■ **Given entries**
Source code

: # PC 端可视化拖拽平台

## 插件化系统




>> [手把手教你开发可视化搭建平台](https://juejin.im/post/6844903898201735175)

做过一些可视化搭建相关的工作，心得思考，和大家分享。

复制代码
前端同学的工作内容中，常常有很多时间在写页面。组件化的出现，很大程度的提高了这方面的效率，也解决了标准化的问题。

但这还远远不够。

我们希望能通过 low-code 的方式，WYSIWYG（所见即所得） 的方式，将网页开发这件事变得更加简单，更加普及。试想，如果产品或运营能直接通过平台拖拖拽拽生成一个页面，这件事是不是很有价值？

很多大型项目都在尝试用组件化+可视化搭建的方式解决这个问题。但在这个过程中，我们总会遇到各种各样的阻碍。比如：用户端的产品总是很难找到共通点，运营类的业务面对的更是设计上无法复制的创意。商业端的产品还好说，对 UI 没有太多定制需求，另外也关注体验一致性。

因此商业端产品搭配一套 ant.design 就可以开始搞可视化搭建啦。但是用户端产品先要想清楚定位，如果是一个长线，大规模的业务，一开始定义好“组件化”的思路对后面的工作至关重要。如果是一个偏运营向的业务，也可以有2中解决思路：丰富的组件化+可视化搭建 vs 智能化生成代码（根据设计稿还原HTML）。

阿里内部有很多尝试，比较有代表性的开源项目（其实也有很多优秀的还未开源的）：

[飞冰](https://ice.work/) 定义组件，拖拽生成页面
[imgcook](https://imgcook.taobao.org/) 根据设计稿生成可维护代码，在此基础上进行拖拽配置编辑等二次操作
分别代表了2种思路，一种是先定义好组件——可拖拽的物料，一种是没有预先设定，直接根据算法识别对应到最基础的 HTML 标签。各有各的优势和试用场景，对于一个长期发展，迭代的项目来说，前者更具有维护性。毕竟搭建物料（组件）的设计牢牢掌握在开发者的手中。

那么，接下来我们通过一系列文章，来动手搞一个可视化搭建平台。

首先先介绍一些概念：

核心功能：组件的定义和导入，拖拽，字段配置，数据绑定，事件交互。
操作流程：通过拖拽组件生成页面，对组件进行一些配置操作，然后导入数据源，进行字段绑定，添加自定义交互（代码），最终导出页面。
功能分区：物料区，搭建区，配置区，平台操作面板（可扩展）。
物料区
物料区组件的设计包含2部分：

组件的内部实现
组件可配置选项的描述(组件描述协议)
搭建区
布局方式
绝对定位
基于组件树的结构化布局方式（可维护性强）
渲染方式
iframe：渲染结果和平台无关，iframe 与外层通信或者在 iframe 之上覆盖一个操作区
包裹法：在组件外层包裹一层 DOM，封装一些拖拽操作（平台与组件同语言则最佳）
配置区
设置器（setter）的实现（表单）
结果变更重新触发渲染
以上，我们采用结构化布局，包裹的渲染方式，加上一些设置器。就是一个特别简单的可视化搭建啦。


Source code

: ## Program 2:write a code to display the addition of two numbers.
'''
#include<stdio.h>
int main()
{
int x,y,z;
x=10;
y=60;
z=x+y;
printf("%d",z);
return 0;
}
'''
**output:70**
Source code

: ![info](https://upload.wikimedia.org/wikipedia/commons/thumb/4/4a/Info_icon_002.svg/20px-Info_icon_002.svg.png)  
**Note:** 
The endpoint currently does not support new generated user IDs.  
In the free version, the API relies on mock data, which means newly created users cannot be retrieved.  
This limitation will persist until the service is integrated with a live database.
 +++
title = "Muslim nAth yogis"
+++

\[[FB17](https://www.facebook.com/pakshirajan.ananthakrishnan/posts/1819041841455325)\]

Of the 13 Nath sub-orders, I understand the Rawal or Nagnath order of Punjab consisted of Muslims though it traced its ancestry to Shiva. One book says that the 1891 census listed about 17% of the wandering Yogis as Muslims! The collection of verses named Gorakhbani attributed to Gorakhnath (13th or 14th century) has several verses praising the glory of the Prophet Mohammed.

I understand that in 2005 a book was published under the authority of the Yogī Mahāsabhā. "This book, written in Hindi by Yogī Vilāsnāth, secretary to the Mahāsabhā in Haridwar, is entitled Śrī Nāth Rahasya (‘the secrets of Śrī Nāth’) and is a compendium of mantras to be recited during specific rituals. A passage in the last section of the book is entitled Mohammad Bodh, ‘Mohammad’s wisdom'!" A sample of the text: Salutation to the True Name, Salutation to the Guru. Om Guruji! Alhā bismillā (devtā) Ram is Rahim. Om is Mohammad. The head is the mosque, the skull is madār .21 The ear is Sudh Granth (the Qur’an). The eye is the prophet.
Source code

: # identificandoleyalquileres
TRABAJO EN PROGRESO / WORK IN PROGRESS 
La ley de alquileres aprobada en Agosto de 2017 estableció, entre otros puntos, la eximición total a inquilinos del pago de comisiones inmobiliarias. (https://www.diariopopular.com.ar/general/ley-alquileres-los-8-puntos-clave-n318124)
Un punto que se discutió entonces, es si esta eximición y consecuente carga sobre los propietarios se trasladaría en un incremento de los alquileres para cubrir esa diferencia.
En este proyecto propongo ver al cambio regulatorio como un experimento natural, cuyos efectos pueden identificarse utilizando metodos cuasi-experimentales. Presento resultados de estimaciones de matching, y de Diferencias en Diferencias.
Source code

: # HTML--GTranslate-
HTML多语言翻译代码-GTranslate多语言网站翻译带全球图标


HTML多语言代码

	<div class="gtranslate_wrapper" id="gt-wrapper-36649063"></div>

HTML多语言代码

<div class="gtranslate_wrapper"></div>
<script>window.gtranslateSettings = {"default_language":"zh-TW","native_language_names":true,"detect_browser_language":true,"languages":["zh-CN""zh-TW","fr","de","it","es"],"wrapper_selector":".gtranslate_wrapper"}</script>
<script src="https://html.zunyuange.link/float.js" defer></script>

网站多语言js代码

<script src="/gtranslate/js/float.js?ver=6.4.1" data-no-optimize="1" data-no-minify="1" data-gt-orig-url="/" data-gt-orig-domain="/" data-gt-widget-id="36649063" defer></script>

■ **What you are asked to do**
Return all of the lines above exactly, with none omitted.

■ **Written solution**
Source code

: # PC 端可视化拖拽平台

## 插件化系统




>> [手把手教你开发可视化搭建平台](https://juejin.im/post/6844903898201735175)

做过一些可视化搭建相关的工作，心得思考，和大家分享。

复制代码
前端同学的工作内容中，常常有很多时间在写页面。组件化的出现，很大程度的提高了这方面的效率，也解决了标准化的问题。

但这还远远不够。

我们希望能通过 low-code 的方式，WYSIWYG（所见即所得） 的方式，将网页开发这件事变得更加简单，更加普及。试想，如果产品或运营能直接通过平台拖拖拽拽生成一个页面，这件事是不是很有价值？

很多大型项目都在尝试用组件化+可视化搭建的方式解决这个问题。但在这个过程中，我们总会遇到各种各样的阻碍。比如：用户端的产品总是很难找到共通点，运营类的业务面对的更是设计上无法复制的创意。商业端的产品还好说，对 UI 没有太多定制需求，另外也关注体验一致性。

因此商业端产品搭配一套 ant.design 就可以开始搞可视化搭建啦。但是用户端产品先要想清楚定位，如果是一个长线，大规模的业务，一开始定义好“组件化”的思路对后面的工作至关重要。如果是一个偏运营向的业务，也可以有2中解决思路：丰富的组件化+可视化搭建 vs 智能化生成代码（根据设计稿还原HTML）。

阿里内部有很多尝试，比较有代表性的开源项目（其实也有很多优秀的还未开源的）：

[飞冰](https://ice.work/) 定义组件，拖拽生成页面
[imgcook](https://imgcook.taobao.org/) 根据设计稿生成可维护代码，在此基础上进行拖拽配置编辑等二次操作
分别代表了2种思路，一种是先定义好组件——可拖拽的物料，一种是没有预先设定，直接根据算法识别对应到最基础的 HTML 标签。各有各的优势和试用场景，对于一个长期发展，迭代的项目来说，前者更具有维护性。毕竟搭建物料（组件）的设计牢牢掌握在开发者的手中。

那么，接下来我们通过一系列文章，来动手搞一个可视化搭建平台。

首先先介绍一些概念：

核心功能：组件的定义和导入，拖拽，字段配置，数据绑定，事件交互。
操作流程：通过拖拽组件生成页面，对组件进行一些配置操作，然后导入数据源，进行字段绑定，添加自定义交互（代码），最终导出页面。
功能分区：物料区，搭建区，配置区，平台操作面板（可扩展）。
物料区
物料区组件的设计包含2部分：

组件的内部实现
组件可配置选项的描述(组件描述协议)
搭建区
布局方式
绝对定位
基于组件树的结构化布局方式（可维护性强）
渲染方式
iframe：渲染结果和平台无关，iframe 与外层通信或者在 iframe 之上覆盖一个操作区
包裹法：在组件外层包裹一层 DOM，封装一些拖拽操作（平台与组件同语言则最佳）
配置区
设置器（setter）的实现（表单）
结果变更重新触发渲染
以上，我们采用结构化布局，包裹的渲染方式，加上一些设置器。就是一个特别简单的可视化搭建啦。


Source code

: ## Program 2:write a code to display the addition of two numbers.
'''
#include<stdio.h>
int main()
{
int x,y,z;
x=10;
y=60;
z=x+y;
printf("%d",z);
return 0;
}
'''
**output:70**
Source code

: ![info](https://upload.wikimedia.org/wikipedia/commons/thumb/4/4a/Info_icon_002.svg/20px-Info_icon_002.svg.png)  
**Note:** 
The endpoint currently does not support new generated user IDs.  
In the free version, the API relies on mock data, which means newly created users cannot be retrieved.  
This limitation will persist until the service is integrated with a live database.
 +++
title = "Muslim nAth yogis"
+++

\[[FB17](https://www.facebook.com/pakshirajan.ananthakrishnan/posts/1819041841455325)\]

Of the 13 Nath sub-orders, I understand the Rawal or Nagnath order of Punjab consisted of Muslims though it traced its ancestry to Shiva. One book says that the 1891 census listed about 17% of the wandering Yogis as Muslims! The collection of verses named Gorakhbani attributed to Gorakhnath (13th or 14th century) has several verses praising the glory of the Prophet Mohammed.

I understand that in 2005 a book was published under the authority of the Yogī Mahāsabhā. "This book, written in Hindi by Yogī Vilāsnāth, secretary to the Mahāsabhā in Haridwar, is entitled Śrī Nāth Rahasya (‘the secrets of Śrī Nāth’) and is a compendium of mantras to be recited during specific rituals. A passage in the last section of the book is entitled Mohammad Bodh, ‘Mohammad’s wisdom'!" A sample of the text: Salutation to the True Name, Salutation to the Guru. Om Guruji! Alhā bismillā (devtā) Ram is Rahim. Om is Mohammad. The head is the mosque, the skull is madār .21 The ear is Sudh Granth (the Qur’an). The eye is the prophet.
Source code

: # identificandoleyalquileres
TRABAJO EN PROGRESO / WORK IN PROGRESS 
La ley de alquileres aprobada en Agosto de 2017 estableció, entre otros puntos, la eximición total a inquilinos del pago de comisiones inmobiliarias. (https://www.diariopopular.com.ar/general/ley-alquileres-los-8-puntos-clave-n318124)
Un punto que se discutió entonces, es si esta eximición y consecuente carga sobre los propietarios se trasladaría en un incremento de los alquileres para cubrir esa diferencia.
En este proyecto propongo ver al cambio regulatorio como un experimento natural, cuyos efectos pueden identificarse utilizando metodos cuasi-experimentales. Presento resultados de estimaciones de matching, y de Diferencias en Diferencias.
Source code

: # HTML--GTranslate-
HTML多语言翻译代码-GTranslate多语言网站翻译带全球图标


HTML多语言代码

	<div class="gtranslate_wrapper" id="gt-wrapper-36649063"></div>

HTML多语言代码

<div class="gtranslate_wrapper"></div>
<script>window.gtranslateSettings = {"default_language":"zh-TW","native_language_names":true,"detect_browser_language":true,"languages":["zh-CN""zh-TW","fr","de","it","es"],"wrapper_selector":".gtranslate_wrapper"}</script>
<script src="https://html.zunyuange.link/float.js" defer></script>

网站多语言js代码

<script src="/gtranslate/js/float.js?ver=6.4.1" data-no-optimize="1" data-no-minify="1" data-gt-orig-url="/" data-gt-orig-domain="/" data-gt-widget-id="36649063" defer></script>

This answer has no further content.